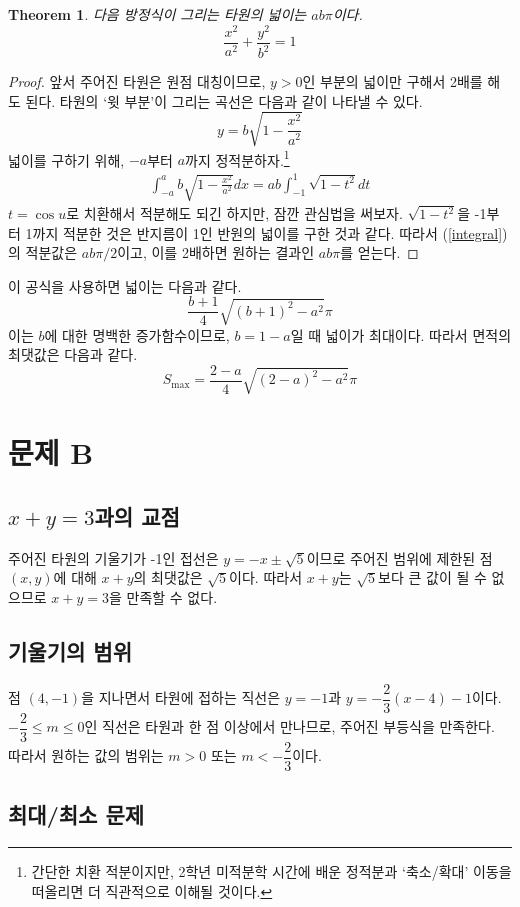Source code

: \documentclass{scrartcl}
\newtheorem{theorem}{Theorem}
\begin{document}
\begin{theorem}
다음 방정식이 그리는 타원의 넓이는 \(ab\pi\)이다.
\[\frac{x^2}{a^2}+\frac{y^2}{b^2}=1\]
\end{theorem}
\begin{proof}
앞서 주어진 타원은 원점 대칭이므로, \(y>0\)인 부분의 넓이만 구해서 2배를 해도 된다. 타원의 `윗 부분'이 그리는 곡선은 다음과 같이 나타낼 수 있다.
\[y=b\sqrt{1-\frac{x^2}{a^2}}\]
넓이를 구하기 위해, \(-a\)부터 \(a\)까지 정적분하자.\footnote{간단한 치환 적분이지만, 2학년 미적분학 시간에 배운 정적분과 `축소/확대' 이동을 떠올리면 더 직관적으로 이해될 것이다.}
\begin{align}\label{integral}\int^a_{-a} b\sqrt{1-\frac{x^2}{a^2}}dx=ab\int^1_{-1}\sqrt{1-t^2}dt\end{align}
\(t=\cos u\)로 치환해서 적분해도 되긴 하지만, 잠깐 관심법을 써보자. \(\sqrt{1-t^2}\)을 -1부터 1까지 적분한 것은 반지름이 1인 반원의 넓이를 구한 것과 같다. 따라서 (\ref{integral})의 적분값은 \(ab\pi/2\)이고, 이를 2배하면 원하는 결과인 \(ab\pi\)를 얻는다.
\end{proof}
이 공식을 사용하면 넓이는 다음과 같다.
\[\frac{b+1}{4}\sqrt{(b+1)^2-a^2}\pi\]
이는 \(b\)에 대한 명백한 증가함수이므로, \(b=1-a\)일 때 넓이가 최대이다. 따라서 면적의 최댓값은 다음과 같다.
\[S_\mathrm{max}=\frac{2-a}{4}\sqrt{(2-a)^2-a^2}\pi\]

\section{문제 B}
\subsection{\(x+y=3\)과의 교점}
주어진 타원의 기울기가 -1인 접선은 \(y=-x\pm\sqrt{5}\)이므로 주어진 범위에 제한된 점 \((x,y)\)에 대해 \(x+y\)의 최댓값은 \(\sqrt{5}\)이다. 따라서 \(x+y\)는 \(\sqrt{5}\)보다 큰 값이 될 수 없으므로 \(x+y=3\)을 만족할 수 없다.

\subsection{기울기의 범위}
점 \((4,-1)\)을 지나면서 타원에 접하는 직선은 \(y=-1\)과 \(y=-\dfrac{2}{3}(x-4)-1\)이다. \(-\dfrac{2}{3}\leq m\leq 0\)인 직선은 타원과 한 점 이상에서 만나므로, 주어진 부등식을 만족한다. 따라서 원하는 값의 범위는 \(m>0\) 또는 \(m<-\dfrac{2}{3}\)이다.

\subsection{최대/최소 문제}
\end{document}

--

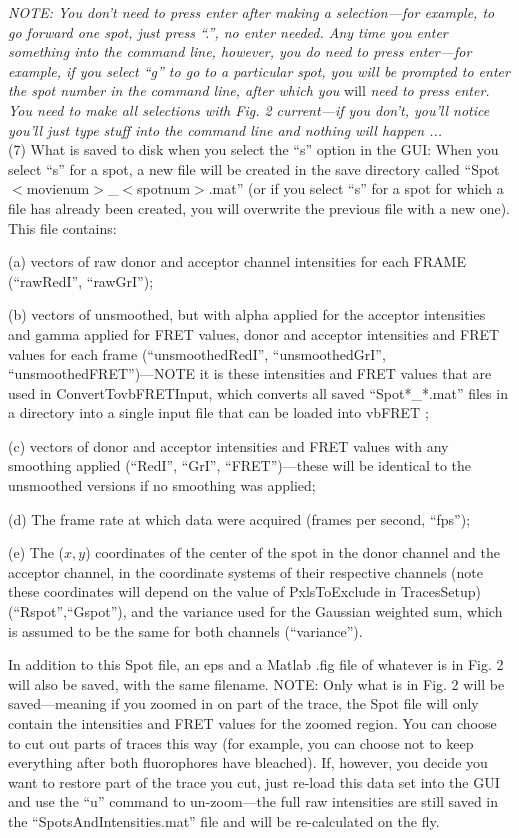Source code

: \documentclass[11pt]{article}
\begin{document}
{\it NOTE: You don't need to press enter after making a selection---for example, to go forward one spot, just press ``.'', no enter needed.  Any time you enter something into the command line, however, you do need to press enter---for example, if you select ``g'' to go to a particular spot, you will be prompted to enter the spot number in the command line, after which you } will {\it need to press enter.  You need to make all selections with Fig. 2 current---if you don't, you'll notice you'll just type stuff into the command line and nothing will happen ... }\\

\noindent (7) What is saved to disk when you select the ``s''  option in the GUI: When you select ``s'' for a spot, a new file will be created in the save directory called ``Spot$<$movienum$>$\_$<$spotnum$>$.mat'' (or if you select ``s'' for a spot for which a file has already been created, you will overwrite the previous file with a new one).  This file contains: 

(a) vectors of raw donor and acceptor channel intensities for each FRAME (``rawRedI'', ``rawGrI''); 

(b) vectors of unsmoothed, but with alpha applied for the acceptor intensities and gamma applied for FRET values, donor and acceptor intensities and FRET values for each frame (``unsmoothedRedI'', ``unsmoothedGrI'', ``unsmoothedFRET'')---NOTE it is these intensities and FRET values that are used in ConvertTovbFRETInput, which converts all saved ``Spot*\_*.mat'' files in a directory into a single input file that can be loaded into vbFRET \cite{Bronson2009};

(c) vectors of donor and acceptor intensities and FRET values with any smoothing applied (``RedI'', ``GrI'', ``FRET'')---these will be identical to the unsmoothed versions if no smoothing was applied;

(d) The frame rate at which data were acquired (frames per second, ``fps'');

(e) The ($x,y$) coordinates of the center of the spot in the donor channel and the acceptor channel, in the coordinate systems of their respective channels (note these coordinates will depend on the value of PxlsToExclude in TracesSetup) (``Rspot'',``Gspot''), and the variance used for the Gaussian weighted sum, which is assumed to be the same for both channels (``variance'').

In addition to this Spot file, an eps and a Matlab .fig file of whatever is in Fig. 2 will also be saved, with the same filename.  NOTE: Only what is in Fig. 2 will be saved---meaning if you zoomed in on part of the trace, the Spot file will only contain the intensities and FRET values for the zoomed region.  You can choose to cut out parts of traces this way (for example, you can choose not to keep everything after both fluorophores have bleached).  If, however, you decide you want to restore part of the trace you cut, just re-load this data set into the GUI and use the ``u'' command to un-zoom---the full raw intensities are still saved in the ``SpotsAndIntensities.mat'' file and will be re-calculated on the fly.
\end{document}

_Problem_
The lines to return are those with the string "directory" in them; copy each from the entries above.

_Reply to the exercise_
\noindent (7) What is saved to disk when you select the ``s''  option in the GUI: When you select ``s'' for a spot, a new file will be created in the save directory called ``Spot$<$movienum$>$\_$<$spotnum$>$.mat'' (or if you select ``s'' for a spot for which a file has already been created, you will overwrite the previous file with a new one).  This file contains: 
(b) vectors of unsmoothed, but with alpha applied for the acceptor intensities and gamma applied for FRET values, donor and acceptor intensities and FRET values for each frame (``unsmoothedRedI'', ``unsmoothedGrI'', ``unsmoothedFRET'')---NOTE it is these intensities and FRET values that are used in ConvertTovbFRETInput, which converts all saved ``Spot*\_*.mat'' files in a directory into a single input file that can be loaded into vbFRET \cite{Bronson2009};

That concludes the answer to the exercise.